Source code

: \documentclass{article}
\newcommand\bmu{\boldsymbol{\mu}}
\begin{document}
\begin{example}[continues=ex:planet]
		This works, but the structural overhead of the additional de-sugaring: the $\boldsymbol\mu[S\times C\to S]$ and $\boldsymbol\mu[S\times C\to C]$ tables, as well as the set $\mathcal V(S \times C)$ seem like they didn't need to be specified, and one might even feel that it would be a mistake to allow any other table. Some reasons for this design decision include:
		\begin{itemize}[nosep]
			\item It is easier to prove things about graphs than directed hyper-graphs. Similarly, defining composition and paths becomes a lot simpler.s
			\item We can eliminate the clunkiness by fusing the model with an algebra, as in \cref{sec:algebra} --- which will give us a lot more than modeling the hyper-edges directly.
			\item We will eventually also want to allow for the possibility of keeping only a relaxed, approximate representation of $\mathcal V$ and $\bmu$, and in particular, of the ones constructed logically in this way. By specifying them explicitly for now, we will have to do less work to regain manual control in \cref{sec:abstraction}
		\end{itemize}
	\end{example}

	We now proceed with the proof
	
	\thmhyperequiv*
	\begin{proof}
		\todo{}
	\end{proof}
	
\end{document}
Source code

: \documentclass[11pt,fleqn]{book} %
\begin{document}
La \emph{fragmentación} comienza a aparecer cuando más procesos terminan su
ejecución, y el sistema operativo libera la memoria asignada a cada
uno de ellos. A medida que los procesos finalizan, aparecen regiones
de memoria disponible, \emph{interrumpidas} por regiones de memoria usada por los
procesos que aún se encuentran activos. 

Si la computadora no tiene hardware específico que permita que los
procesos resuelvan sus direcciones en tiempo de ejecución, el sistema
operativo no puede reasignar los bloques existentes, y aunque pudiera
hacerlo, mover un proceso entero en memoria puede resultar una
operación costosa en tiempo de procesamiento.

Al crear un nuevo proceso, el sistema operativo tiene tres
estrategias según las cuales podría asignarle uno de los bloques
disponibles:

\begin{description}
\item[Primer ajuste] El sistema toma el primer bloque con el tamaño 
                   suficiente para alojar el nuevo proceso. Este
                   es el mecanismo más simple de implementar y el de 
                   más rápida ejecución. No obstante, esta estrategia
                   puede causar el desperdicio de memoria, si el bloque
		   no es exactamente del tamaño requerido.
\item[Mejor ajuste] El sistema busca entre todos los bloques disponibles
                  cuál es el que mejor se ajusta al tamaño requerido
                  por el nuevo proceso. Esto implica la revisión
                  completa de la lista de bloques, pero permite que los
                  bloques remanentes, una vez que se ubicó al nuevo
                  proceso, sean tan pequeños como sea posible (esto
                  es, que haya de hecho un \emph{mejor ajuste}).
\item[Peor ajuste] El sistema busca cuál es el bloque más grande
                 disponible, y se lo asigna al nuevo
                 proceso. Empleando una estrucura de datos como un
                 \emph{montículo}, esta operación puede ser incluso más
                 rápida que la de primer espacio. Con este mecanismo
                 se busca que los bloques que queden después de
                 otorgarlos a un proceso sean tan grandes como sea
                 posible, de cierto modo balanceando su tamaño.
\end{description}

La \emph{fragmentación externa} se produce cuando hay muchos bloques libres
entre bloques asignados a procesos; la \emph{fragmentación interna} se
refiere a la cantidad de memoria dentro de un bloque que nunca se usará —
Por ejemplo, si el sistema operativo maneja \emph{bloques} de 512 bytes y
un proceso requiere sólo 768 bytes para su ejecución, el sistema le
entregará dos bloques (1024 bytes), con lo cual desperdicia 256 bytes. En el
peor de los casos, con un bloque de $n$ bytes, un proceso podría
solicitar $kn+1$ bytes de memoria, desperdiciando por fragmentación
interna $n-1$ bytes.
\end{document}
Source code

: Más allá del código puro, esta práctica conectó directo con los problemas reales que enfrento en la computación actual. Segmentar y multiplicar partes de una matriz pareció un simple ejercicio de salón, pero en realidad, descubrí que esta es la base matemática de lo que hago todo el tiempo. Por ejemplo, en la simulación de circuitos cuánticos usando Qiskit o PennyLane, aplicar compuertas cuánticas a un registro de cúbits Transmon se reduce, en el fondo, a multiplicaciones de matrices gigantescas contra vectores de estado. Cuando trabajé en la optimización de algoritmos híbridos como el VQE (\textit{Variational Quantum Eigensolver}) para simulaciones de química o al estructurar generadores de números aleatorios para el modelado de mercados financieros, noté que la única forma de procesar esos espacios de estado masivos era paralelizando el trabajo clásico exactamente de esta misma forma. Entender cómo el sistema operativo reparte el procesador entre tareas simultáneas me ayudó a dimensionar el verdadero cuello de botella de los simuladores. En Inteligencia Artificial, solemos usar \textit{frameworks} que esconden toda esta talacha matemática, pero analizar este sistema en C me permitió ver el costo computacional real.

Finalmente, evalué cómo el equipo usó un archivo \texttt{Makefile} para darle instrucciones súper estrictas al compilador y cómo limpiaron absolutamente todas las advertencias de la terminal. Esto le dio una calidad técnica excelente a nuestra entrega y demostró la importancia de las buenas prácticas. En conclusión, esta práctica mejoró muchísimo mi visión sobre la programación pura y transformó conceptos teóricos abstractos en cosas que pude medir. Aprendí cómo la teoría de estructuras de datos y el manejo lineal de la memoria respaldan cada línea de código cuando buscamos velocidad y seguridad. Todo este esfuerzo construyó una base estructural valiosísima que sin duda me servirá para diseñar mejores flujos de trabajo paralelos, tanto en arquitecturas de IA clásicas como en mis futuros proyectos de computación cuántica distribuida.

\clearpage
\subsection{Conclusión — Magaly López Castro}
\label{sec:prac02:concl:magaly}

■ ■ ■ ■ ■ ■ ■

• **PROBLEM STATEMENT**: In the data above, which lines lie between the line with "uno de ellos." and the line with "Si la computadora", inclusive? Print those lines exactly and nothing else.

• **TASK RESULT**:
uno de ellos. A medida que los procesos finalizan, aparecen regiones
de memoria disponible, \emph{interrumpidas} por regiones de memoria usada por los
procesos que aún se encuentran activos. 

Si la computadora no tiene hardware específico que permita que los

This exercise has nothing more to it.